Running Lisp in Production - f00biebletch
http://tech.grammarly.com/blog/posts/Running-Lisp-in-Production.html
======
white-flame
We deploy distributed, multi-language, centrally Lisp/SBCL servers as well. A
few specifics that I'd point out:

Many of SBCL's optimizations are fine grained selectable, using internal SB-*
declarations. I know I was at least able to turn off all optimizations for
debug/disasm clarity, while specifically enabling tail recursion so that our
main loop wouldn't blow up the stack in that build configuration. These aren't
in the main documentation; I asked in the #sbcl IRC channel on FreeNode.

You can directly set the size of the nursery with sb-ext:bytes-consed-between-
gcs, as opposed to overprovisioning the heap to influence the nursery size.
While we've run in the 8-24GB heap ranges depending on deployment, a minimum
nursery size of 1GB seems to give us the best performance as well. We're
looking at much larger heap sizes now, so who knows what will work best.

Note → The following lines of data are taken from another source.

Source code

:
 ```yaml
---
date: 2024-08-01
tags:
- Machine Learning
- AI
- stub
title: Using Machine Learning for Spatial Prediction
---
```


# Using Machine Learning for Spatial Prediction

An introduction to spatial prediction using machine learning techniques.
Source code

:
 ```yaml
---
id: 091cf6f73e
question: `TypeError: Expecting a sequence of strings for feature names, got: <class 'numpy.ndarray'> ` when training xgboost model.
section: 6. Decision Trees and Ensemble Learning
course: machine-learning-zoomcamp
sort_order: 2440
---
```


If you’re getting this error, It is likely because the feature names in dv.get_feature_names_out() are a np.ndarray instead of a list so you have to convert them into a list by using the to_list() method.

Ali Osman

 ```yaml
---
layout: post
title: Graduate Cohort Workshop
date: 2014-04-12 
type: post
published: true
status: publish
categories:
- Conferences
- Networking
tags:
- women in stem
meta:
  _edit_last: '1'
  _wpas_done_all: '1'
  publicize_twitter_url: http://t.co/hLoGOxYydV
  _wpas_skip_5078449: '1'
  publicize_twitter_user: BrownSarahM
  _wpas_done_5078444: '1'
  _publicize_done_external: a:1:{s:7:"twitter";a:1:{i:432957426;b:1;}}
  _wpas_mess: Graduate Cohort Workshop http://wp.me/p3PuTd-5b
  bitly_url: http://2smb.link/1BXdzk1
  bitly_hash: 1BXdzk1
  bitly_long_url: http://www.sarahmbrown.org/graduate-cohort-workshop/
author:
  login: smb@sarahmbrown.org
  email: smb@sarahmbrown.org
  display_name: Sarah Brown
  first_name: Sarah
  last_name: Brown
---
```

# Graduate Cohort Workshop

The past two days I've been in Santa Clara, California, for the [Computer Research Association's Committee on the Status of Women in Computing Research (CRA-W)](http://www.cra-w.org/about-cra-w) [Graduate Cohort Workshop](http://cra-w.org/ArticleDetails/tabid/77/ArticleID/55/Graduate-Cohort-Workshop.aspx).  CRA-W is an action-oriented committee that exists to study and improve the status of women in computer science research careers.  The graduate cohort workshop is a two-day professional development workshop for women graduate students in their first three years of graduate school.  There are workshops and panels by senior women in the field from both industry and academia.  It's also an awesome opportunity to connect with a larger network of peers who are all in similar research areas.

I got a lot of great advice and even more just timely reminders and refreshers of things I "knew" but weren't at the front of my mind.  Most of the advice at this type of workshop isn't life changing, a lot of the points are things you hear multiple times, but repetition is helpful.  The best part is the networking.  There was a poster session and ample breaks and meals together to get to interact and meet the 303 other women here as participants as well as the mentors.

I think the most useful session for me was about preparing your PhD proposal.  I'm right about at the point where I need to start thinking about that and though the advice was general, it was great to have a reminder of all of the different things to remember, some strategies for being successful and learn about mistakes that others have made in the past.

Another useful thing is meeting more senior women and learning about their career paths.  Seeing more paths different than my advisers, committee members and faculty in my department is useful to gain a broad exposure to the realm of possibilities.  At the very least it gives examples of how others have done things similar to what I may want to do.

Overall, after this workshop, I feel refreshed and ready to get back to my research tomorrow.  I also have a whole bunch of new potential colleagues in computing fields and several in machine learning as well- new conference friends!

While we haven't hit heap exhaustion conditions during compilation, we did hit
multi-minute compilation lags for large macros (18,000 LoC from a first-level
expansion). That was a reported performance bug in SBCL and has been fixed a
while back. Since the Debian upstream for SBCL lags the official releases
quite a bit, it's always a manual job to fetch the latest versions, but quite
worth it.

Great read, and really familiar. :-)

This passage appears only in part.